Drafting a secure RTP transport profile
Yes, I know SRTP exists, but it solves a rather different problem.
What I’m aiming at here is a protocol wherein the lifetime of the stream can exceed the lifetime of the key—that is, authenticated access to an ongoing stream.
My rough notes so far are that:—
In order to access the SDP for a stream, the client must authenticate itself to the server (WWW-Authenticate, quite probably?)
The SDP the client receives is dynamically-generated, and includes a key K₀, a sequence Kseq and an expiry timestamp Klife₀.
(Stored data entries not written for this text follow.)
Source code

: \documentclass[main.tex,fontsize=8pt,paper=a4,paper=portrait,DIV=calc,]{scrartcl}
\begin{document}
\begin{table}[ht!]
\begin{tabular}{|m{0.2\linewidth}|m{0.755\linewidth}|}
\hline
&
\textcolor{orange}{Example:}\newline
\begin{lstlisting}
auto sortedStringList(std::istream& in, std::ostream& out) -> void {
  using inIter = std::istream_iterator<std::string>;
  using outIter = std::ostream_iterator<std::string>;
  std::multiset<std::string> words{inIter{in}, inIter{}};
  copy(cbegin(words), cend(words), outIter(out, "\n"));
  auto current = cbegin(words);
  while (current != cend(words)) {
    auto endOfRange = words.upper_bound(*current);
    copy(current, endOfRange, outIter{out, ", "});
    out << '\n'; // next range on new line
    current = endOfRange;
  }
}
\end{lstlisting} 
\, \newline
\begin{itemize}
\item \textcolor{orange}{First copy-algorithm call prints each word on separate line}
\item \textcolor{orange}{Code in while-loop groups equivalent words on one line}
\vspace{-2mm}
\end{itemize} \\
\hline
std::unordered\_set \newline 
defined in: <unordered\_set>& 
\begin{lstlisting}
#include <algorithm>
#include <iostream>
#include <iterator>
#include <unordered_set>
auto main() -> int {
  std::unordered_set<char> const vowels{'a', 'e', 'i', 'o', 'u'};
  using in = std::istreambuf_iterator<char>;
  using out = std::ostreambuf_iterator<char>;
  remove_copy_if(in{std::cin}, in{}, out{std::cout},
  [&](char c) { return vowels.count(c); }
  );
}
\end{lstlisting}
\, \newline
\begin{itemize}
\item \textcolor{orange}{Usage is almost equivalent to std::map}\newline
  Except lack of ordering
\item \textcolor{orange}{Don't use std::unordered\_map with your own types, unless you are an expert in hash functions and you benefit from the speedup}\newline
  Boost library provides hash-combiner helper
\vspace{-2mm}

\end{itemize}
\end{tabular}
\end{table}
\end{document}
If Klife₀ is within a close enough distance to the current time, the server will also send a second key K₁, Kseq+1 and Klife₁. If a client’s access would have expired by the time Klife₀ arrives, no keys beyond K₀ would be sent (and so on).
At any point, re-requesting the SDP (e.g., via HTTP GET or through an RTP DESCRIBE) causes the above steps to be repeated, that is, when the client detects that it’s nearing Klife₀, it issues a fresh request to obtain the details for K₁ if it doesn’t already have them.
The actual media streams are encrypted using a simple block cipher (nothing too intensive) and packets include a header indicating the current Kseq value.
The keys can change often enough that a heavyweight cipher isn’t necessary—the focus is on preventing unauthorised access to content which must be paid for (i.e., pay-TV), rather than (as with SRTP) encrypting confidential information.
Some kind of secure key exchange mechanism will be required. Although the keys will be embedded in the SDP, if the SDP can simply be sniffed by a third party, all bets are off. Perhaps the key block in the SDP should be an encapsulated portion of a DH exchange? Needs to be kept small, as SDP size is limited.
The intention is that the authentication provides access to the key, rather than generates the key—in a multicast/broadcast scenario, all users would have the same key.
It should be possible for third parties to passively relay the secured stream without needing to decrypt/re-encrypt.